SOURCE DATA Block Start

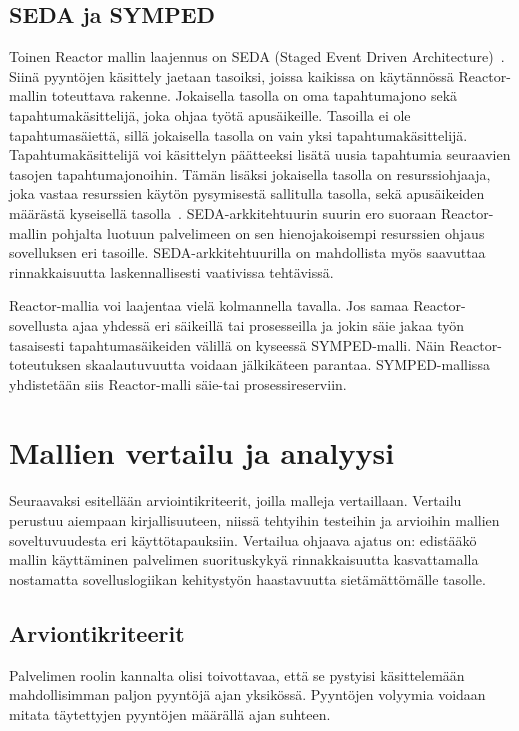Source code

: \documentclass[finnish]{tktltiki2}
\theoremstyle{definition}
\theoremstyle{remark}
\begin{document}
\subsection{SEDA ja SYMPED}

Toinen Reactor mallin laajennus on SEDA (Staged Event Driven Architecture)~\cite{welsh_seda_2001}.
Siinä pyyntöjen käsittely jaetaan tasoiksi, joissa kaikissa on
käytännössä Reactor-mallin toteuttava rakenne. Jokaisella tasolla
on oma tapahtumajono sekä tapahtumakäsittelijä, joka ohjaa työtä
apusäikeille. Tasoilla ei ole tapahtumasäiettä, sillä
jokaisella tasolla on vain yksi tapahtumakäsittelijä.
Tapahtumakäsittelijä voi käsittelyn päätteeksi
lisätä uusia tapahtumia seuraavien tasojen tapahtumajonoihin.
Tämän lisäksi jokaisella tasolla on resurssiohjaaja,
joka vastaa resurssien käytön pysymisestä sallitulla tasolla,
sekä apusäikeiden määrästä kyseisellä tasolla~\cite{welsh_seda_2001}.
SEDA-arkkitehtuurin suurin ero suoraan Reactor-mallin pohjalta luotuun
palvelimeen on sen hienojakoisempi resurssien ohjaus sovelluksen eri tasoille.
SEDA-arkkitehtuurilla on mahdollista myös saavuttaa rinnakkaisuutta
laskennallisesti vaativissa tehtävissä.

Reactor-mallia voi laajentaa vielä kolmannella tavalla.
Jos samaa Reactor-sovellusta ajaa yhdessä eri säikeillä tai prosesseilla
ja jokin säie jakaa työn tasaisesti tapahtumasäikeiden välillä
on kyseessä SYMPED-malli. Näin Reactor-toteutuksen
skaalautuvuutta voidaan jälkikäteen parantaa.
SYMPED-mallissa yhdistetään siis Reactor-malli säie-tai prosessireserviin.


\section{Mallien vertailu ja analyysi}\label{sec:vertailu}
Seuraavaksi esitellään arviointikriteerit,
joilla malleja vertaillaan.
Vertailu perustuu aiempaan kirjallisuuteen, niissä
tehtyihin testeihin ja arvioihin
mallien soveltuvuudesta eri
käyttötapauksiin.
Vertailua ohjaava ajatus on:
edistääkö mallin käyttäminen palvelimen
suorituskykyä rinnakkaisuutta kasvattamalla
nostamatta sovelluslogiikan kehitystyön haastavuutta
sietämättömälle tasolle.

\subsection{Arviontikriteerit}

Palvelimen roolin kannalta olisi toivottavaa, että
se pystyisi käsittelemään mahdollisimman paljon pyyntöjä
ajan yksikössä. Pyyntöjen volyymia voidaan
mitata täytettyjen pyyntöjen määrällä ajan suhteen.
\end{document}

SOURCE DATA Block End

● AIM OF THE EXERCISE
The entries are to be restated word for word, with pictures omitted.

● RESULT FOR THIS EXERCISE
Source code

: \documentclass[finnish]{tktltiki2}
\theoremstyle{definition}
\theoremstyle{remark}
\begin{document}
\subsection{SEDA ja SYMPED}

Toinen Reactor mallin laajennus on SEDA (Staged Event Driven Architecture)~\cite{welsh_seda_2001}.
Siinä pyyntöjen käsittely jaetaan tasoiksi, joissa kaikissa on
käytännössä Reactor-mallin toteuttava rakenne. Jokaisella tasolla
on oma tapahtumajono sekä tapahtumakäsittelijä, joka ohjaa työtä
apusäikeille. Tasoilla ei ole tapahtumasäiettä, sillä
jokaisella tasolla on vain yksi tapahtumakäsittelijä.
Tapahtumakäsittelijä voi käsittelyn päätteeksi
lisätä uusia tapahtumia seuraavien tasojen tapahtumajonoihin.
Tämän lisäksi jokaisella tasolla on resurssiohjaaja,
joka vastaa resurssien käytön pysymisestä sallitulla tasolla,
sekä apusäikeiden määrästä kyseisellä tasolla~\cite{welsh_seda_2001}.
SEDA-arkkitehtuurin suurin ero suoraan Reactor-mallin pohjalta luotuun
palvelimeen on sen hienojakoisempi resurssien ohjaus sovelluksen eri tasoille.
SEDA-arkkitehtuurilla on mahdollista myös saavuttaa rinnakkaisuutta
laskennallisesti vaativissa tehtävissä.

Reactor-mallia voi laajentaa vielä kolmannella tavalla.
Jos samaa Reactor-sovellusta ajaa yhdessä eri säikeillä tai prosesseilla
ja jokin säie jakaa työn tasaisesti tapahtumasäikeiden välillä
on kyseessä SYMPED-malli. Näin Reactor-toteutuksen
skaalautuvuutta voidaan jälkikäteen parantaa.
SYMPED-mallissa yhdistetään siis Reactor-malli säie-tai prosessireserviin.


\section{Mallien vertailu ja analyysi}\label{sec:vertailu}
Seuraavaksi esitellään arviointikriteerit,
joilla malleja vertaillaan.
Vertailu perustuu aiempaan kirjallisuuteen, niissä
tehtyihin testeihin ja arvioihin
mallien soveltuvuudesta eri
käyttötapauksiin.
Vertailua ohjaava ajatus on:
edistääkö mallin käyttäminen palvelimen
suorituskykyä rinnakkaisuutta kasvattamalla
nostamatta sovelluslogiikan kehitystyön haastavuutta
sietämättömälle tasolle.

\subsection{Arviontikriteerit}

Palvelimen roolin kannalta olisi toivottavaa, että
se pystyisi käsittelemään mahdollisimman paljon pyyntöjä
ajan yksikössä. Pyyntöjen volyymia voidaan
mitata täytettyjen pyyntöjen määrällä ajan suhteen.
\end{document}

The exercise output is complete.